Abstract:
Email messages have become increasingly important and widespread method of
communication because of its time and speed. Where the amount of email received per day can range from tens for a regular user to thousands for companies. Spam emails are considered as one of the biggest challenges for the Internet. Thus email classification, which aims to correctly classify legitimate emails and spam emails, becomes an important topic for both industry and academia. To achieve this goal, machine learning approaches, especially supervised machine learning algorithms, have been extensively applied to this field. In literature, several studies reveal that supervised machine learning (SML) suffers from some limitations such as performance fluctuation, hence many works start focusing on designing more complex algorithms.
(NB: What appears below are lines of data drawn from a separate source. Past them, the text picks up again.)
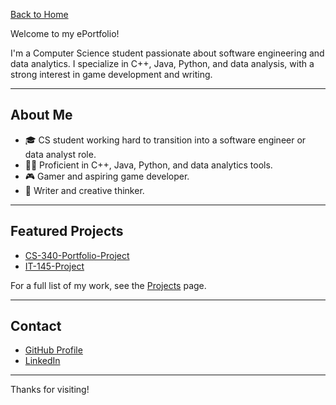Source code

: [Back to Home](https://madelinejmeyers.github.io/)

Welcome to my ePortfolio!

I'm a Computer Science student passionate about software engineering and data analytics. I specialize in C++, Java, Python, and data analysis, with a strong interest in game development and writing.

---

## About Me

- 🎓 CS student working hard to transition into a software engineer or data analyst role.
- 👩‍💻 Proficient in C++, Java, Python, and data analytics tools.
- 🎮 Gamer and aspiring game developer.
- 📝 Writer and creative thinker.

---

## Featured Projects

- [CS-340-Portfolio-Project](https://github.com/MadelineJMeyers/CS340-Portfolio-Project)
- [IT-145-Project](https://github.com/MadelineJMeyers/IT-145-Project)

For a full list of my work, see the [Projects](projects.md) page.

---

## Contact

- [GitHub Profile](https://github.com/MadelineJMeyers)
- [LinkedIn](https://www.linkedin.com/in/matthew-meyers-060466280/) 

---

Thanks for visiting!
This study therefore developed two efficient supervised models and compared their performances on new emails. The study utilized weighting term using Feature selection method applying TF-IDF (Term Frequency-inverse Document Frequency) to eliminate redundant and less relevant words/tokens. Descriptions of the algorithms used are
presented; Naïve Bayes and Support Vector Machine and their applicability to the problem of Email classification. Models using Naïve Bayes and Support Vector Machine Classifiers are developed and their performance evaluated.Evaluation of performance was carried out using Precision, Recall, F-Score and Accuracy on the datasets used for the two algorithms. The model was simulated using R statistical programming language. The results proved that Support Vector Machine outperforms the Naïve Bayes Classifier during the classification process.